Impact of Biological Sex
Biological sex has long been investigated as a basis for differences in counterregulatory hormonal responses to exercise (96–98), with reduced responses in males with type 1 diabetes likely leading to a higher risk of hypoglycemia after recent exercise (99) and a blunted hormonal response to exercise after hypoglycemia (100) compared with females with type 1 diabetes. In adults without diabetes, sex-related differences in hormonal responses to exercise may result in altered fuel metabolism during exercise (101,102). In individuals with type 1 diabetes, the advent of attempted closed-loop insulin delivery systems has raised this question again because hormonal fluxes could potentially impact insulin dosing (103). In females with type 1 diabetes, at least one study has suggested that they may experience smaller declines in blood glucose during exercise and a lower risk of late-onset hypoglycemia after acute resistance exercise compared with males (104), perhaps due to higher estrogen levels after resistance exercise, resulting in higher lipid and lower blood glucose use. Also, in females with type 1 diabetes, blood glucose levels are generally higher during the luteal phase of the menstrual cycle, when estradiol and other hormones surge (105). In a cross-sectional study, more males than females with type 1 diabetes reported consuming extra carbohydrates, both before and during physical activity, as a strategy to prevent hypoglycemia (106). More investigation into the potential impact of these differences in exercise responses and hypoglycemia risk related to biological sex is warranted (107).
Conclusion
When recommending exercise for, or even discussing activity with, people with any type of diabetes, it is important to know where to start. In most cases, requiring pre-participation screening, exercise stress testing, or medical clearance creates a barrier to increased exercise that poses more of a risk for individuals than starting activity would. Use such requirements judiciously and mainly for people with signs and symptoms of CVD or those who want to undertake very vigorous exercise.
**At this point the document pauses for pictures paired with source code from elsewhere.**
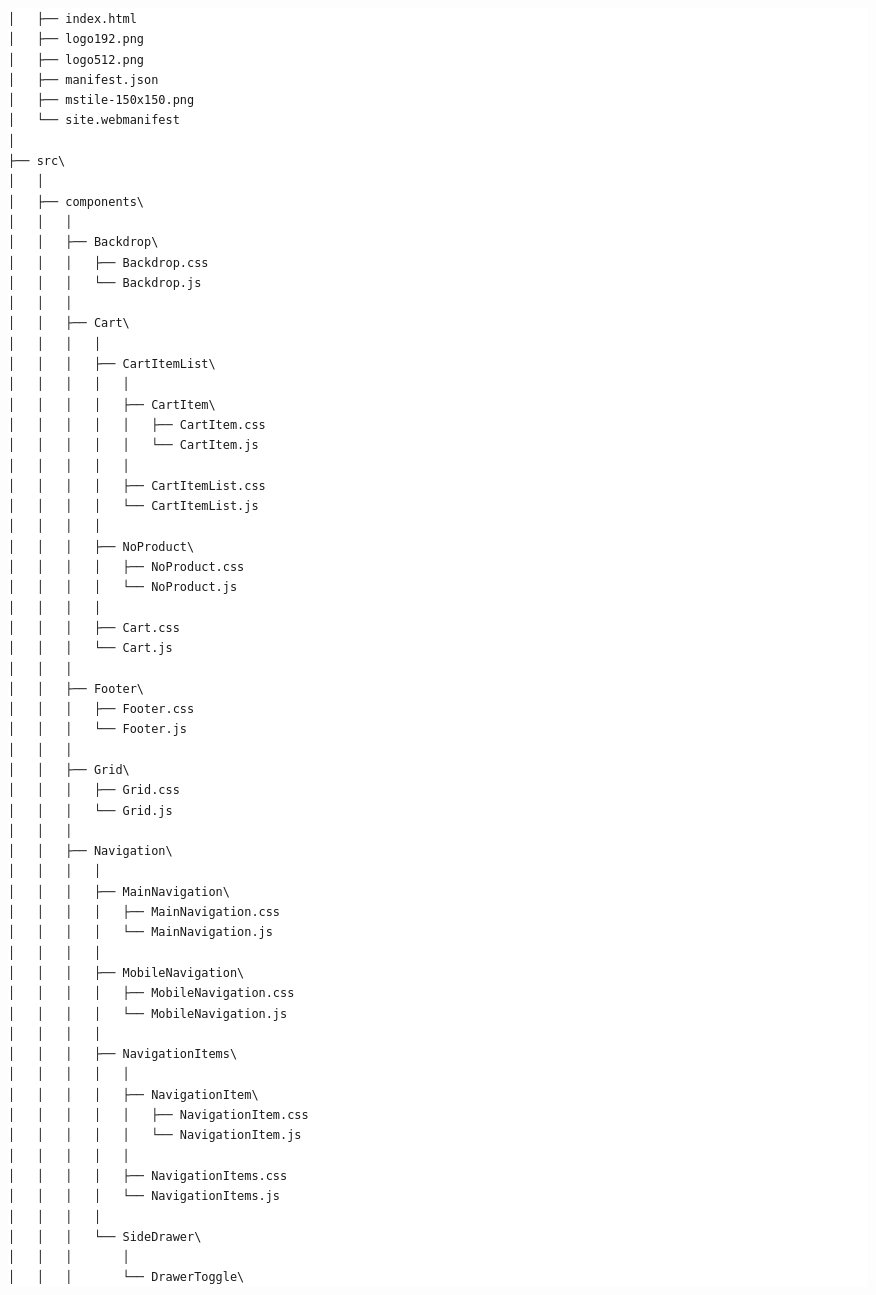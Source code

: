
 ```
│   ├── index.html
│   ├── logo192.png
│   ├── logo512.png
│   ├── manifest.json
│   ├── mstile-150x150.png
│   └── site.webmanifest
│
├── src\
│   │
│   ├── components\
│   │   │
│   │   ├── Backdrop\
│   │   │   ├── Backdrop.css
│   │   │   └── Backdrop.js
│   │   │
│   │   ├── Cart\
│   │   │   │
│   │   │   ├── CartItemList\
│   │   │   │   │
│   │   │   │   ├── CartItem\
│   │   │   │   │   ├── CartItem.css
│   │   │   │   │   └── CartItem.js
│   │   │   │   │
│   │   │   │   ├── CartItemList.css
│   │   │   │   └── CartItemList.js
│   │   │   │
│   │   │   ├── NoProduct\
│   │   │   │   ├── NoProduct.css
│   │   │   │   └── NoProduct.js
│   │   │   │
│   │   │   ├── Cart.css
│   │   │   └── Cart.js
│   │   │
│   │   ├── Footer\
│   │   │   ├── Footer.css
│   │   │   └── Footer.js
│   │   │
│   │   ├── Grid\
│   │   │   ├── Grid.css
│   │   │   └── Grid.js
│   │   │
│   │   ├── Navigation\
│   │   │   │
│   │   │   ├── MainNavigation\
│   │   │   │   ├── MainNavigation.css
│   │   │   │   └── MainNavigation.js
│   │   │   │
│   │   │   ├── MobileNavigation\
│   │   │   │   ├── MobileNavigation.css
│   │   │   │   └── MobileNavigation.js
│   │   │   │
│   │   │   ├── NavigationItems\
│   │   │   │   │
│   │   │   │   ├── NavigationItem\
│   │   │   │   │   ├── NavigationItem.css
│   │   │   │   │   └── NavigationItem.js
│   │   │   │   │
│   │   │   │   ├── NavigationItems.css
│   │   │   │   └── NavigationItems.js
│   │   │   │
│   │   │   └── SideDrawer\
│   │   │       │
│   │   │       └── DrawerToggle\
```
Most individuals will benefit from regular aerobic and resistance exercise training, although starting levels may need to be much lower than recommended daily and weekly target amounts. Reducing sedentary time should be recommended to all. Finally, individuals with type 1 diabetes and other insulin users require consideration of hypoglycemia risk and prevention, exercise timing, and differences in glycemic responses when planning where to start with being active and overcoming barriers to participation.